GHCN-Daily weather station density over the study domain is one of the highest globally, with greater than 100 snow depth measuring stations per 5° grid (Jaffrés, 2019). For the high mountain areas located west of 100° longitude, stations reporting daily snow depth were distributed evenly througlout the study period across the low (500–1,000 m), medium (1,000–2,000 m) and high (greater than 2,000 m) elevation bands. The daily station count was the lowest for stations with elevation less than 500 m, about 5% of the daily total, reflecting the much smaller extent of snow cover relative to higher elevation sites. On average, the number of stations reporting a (positive) daily snow depth value was 1,700 per day. Daily, seasonal and annual variations in station count reflected mostly the changes in snow cover distribution. East of the 100° longitude, the mean number of stations reporting a snow depth value was about 2,100 per day. The fluctuations in daily count were larger compared to the west, driven by more rapid changes in snow cover distribution.

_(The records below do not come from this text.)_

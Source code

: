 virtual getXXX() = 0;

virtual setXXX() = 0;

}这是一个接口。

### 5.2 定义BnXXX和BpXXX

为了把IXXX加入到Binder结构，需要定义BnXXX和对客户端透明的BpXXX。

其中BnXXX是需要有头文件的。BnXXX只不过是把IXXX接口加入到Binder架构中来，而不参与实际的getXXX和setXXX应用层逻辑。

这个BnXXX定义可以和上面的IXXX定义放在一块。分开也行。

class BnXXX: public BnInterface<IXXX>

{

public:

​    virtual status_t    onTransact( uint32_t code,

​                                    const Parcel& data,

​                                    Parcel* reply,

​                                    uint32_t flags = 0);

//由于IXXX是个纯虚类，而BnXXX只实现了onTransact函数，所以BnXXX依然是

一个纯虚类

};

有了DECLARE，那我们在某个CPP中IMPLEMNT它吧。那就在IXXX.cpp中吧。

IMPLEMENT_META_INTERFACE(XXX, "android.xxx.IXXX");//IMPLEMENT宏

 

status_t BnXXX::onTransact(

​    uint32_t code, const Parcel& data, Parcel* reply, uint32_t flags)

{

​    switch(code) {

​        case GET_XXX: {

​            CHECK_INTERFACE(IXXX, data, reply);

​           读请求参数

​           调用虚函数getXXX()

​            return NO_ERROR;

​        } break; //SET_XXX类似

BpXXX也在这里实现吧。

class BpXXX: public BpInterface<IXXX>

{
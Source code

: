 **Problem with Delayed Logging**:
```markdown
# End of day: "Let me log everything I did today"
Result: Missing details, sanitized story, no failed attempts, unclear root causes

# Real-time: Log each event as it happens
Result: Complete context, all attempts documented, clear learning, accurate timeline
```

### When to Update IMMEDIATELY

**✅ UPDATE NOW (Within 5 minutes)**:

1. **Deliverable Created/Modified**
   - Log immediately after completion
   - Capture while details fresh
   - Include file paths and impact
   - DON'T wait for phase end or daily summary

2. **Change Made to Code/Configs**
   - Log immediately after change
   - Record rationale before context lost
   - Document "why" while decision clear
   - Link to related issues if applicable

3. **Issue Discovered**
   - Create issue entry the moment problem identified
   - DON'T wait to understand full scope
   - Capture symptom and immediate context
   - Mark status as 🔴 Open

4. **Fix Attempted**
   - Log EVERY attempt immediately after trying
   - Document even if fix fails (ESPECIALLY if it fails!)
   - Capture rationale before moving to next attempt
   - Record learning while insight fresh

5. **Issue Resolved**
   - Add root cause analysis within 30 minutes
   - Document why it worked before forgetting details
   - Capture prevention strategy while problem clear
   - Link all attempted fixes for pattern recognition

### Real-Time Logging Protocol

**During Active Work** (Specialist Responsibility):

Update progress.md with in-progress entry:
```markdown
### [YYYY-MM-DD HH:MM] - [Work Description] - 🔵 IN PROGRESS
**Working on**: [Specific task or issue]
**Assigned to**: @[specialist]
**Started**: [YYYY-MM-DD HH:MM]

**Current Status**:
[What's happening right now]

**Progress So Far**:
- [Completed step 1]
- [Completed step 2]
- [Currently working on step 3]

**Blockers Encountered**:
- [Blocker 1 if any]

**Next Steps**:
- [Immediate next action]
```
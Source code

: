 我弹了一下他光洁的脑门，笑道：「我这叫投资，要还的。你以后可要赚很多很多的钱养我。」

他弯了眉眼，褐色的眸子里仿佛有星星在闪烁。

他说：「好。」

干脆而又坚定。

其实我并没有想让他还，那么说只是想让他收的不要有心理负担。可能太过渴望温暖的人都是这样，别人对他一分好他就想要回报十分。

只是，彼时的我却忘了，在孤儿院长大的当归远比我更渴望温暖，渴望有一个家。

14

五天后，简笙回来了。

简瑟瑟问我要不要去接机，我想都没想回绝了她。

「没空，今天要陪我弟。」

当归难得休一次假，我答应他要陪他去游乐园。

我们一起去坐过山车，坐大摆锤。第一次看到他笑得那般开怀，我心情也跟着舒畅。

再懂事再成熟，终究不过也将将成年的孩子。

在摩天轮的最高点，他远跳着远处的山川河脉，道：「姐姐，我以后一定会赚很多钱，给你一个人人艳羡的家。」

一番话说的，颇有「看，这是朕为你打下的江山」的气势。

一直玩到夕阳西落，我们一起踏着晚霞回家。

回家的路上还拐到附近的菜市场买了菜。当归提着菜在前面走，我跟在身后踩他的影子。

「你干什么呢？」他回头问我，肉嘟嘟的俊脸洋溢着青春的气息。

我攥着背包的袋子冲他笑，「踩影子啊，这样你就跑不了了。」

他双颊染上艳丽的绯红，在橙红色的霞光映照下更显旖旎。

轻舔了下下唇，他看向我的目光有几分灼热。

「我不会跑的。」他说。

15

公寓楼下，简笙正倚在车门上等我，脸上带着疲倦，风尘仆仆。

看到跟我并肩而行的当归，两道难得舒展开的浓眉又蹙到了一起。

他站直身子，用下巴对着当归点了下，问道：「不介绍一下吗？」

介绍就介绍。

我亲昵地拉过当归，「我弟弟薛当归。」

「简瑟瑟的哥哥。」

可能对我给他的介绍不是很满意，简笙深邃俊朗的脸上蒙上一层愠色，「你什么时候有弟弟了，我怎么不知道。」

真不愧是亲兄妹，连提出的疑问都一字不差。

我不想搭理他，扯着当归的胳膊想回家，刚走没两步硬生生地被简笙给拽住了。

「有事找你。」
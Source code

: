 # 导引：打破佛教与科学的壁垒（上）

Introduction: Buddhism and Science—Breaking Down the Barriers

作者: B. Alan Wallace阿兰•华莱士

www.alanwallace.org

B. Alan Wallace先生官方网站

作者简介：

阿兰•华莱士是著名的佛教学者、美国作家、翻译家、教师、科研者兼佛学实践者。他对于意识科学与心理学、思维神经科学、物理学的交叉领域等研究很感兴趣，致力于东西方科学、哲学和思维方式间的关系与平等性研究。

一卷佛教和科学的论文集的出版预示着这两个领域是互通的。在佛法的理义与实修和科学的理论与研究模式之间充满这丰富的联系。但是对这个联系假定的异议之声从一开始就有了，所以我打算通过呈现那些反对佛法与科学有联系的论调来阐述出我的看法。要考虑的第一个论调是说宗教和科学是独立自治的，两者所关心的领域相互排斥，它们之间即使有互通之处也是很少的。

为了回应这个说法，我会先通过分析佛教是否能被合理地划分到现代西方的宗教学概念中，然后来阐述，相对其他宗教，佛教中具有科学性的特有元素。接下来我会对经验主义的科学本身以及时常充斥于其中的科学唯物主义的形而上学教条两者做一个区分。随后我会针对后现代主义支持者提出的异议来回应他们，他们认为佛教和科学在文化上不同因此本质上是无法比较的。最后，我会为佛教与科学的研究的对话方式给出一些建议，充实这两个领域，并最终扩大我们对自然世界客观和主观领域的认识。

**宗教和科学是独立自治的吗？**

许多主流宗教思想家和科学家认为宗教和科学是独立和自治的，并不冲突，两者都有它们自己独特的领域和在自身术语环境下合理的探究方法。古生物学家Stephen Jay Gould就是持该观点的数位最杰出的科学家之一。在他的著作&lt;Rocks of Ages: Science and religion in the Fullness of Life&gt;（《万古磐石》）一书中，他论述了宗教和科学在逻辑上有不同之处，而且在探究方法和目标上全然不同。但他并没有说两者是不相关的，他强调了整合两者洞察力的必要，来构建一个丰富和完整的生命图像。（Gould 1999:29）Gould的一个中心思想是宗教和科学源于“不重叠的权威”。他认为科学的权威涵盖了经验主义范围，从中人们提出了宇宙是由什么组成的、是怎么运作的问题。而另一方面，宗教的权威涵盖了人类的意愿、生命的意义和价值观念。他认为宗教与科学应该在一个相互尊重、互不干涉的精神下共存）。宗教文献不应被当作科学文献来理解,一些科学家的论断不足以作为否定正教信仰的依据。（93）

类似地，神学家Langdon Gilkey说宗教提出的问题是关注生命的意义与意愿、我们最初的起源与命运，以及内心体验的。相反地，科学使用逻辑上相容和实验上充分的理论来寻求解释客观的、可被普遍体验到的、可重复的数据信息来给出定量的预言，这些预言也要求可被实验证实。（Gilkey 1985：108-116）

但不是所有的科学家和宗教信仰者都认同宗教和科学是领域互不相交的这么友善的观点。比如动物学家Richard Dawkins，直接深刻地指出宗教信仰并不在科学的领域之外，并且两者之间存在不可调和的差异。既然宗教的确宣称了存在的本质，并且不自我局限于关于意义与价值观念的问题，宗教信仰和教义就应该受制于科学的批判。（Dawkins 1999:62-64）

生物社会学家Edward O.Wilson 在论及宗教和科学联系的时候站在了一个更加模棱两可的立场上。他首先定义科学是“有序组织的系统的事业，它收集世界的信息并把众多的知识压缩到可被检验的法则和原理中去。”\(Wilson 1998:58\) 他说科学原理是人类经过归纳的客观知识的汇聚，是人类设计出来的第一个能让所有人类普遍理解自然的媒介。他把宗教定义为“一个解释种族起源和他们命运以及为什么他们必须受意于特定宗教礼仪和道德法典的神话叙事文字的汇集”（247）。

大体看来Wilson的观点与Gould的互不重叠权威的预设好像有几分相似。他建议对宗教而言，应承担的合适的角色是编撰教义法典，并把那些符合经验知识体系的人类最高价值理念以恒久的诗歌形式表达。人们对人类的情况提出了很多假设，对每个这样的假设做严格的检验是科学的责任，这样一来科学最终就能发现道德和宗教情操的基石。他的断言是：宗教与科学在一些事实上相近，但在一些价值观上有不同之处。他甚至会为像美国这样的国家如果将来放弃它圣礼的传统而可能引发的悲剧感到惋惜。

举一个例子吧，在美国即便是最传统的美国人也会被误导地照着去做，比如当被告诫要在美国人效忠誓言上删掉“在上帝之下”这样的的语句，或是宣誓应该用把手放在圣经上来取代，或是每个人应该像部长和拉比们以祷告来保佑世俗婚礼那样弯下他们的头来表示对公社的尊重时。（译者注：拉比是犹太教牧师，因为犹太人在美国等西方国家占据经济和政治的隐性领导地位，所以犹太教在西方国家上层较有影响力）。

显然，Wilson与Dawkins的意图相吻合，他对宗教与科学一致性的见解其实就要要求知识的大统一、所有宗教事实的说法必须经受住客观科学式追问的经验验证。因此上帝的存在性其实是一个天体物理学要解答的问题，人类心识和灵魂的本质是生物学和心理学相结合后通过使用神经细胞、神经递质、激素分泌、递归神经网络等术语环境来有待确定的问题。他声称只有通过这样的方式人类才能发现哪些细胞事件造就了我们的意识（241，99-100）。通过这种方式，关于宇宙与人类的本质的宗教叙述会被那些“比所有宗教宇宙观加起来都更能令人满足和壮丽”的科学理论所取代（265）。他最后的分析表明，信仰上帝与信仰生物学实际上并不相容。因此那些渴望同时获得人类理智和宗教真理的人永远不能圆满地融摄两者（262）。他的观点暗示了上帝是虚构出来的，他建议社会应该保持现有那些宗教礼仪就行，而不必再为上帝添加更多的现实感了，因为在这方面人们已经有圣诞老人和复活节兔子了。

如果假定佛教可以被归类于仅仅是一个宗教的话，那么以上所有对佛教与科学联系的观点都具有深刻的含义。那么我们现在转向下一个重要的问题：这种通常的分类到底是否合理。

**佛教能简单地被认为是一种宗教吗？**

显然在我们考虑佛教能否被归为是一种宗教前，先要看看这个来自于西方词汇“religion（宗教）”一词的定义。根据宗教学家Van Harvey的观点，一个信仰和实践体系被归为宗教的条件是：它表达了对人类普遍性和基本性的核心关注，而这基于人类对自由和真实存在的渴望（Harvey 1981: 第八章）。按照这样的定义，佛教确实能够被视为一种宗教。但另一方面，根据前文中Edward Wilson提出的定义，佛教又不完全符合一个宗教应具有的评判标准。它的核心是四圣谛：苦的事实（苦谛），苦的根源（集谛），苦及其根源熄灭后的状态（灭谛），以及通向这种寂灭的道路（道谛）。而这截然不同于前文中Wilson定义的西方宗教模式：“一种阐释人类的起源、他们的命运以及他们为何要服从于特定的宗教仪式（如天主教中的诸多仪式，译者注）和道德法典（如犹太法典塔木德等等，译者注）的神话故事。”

#### 2.1.2 Technique for computing observed correlations

Both horizontal and vertical (altitude-dependent) correlations are considered. The goal of this step is to compute correlations from observations for a range of horizontal and vertical distances that can then be fitted to correlation functions of horizontal distance and to correlation functions of vertical distance. To this end, we divide the geographical extent of the study depicted in Figure 1 into two sub-regions, one for computing the horizontal correlations and the other for computing the vertical correlations, to control for the influence of one predictor on the other. Additionally, we perform binning of distances in computing correlations, to average out the heterogeneity in spatial dependence of correlation on separation distance between irregularly spaced stations.

Horizontal correlation statistics are computed using daily data from 30°N-55°N, 100°W-65°W, east of the greatest elevation changes over North America, with the assumption that elevational changes over this region have negligible influence on horizontal correlations. Vertical correlation statistics are computed using daily data from 30°N-55°N and west of 100°W, where elevation changes are greatest. As described below, to compute vertical correlation statistics, we developed a method that minimizes the influence of horizontal separation on vertical correlations.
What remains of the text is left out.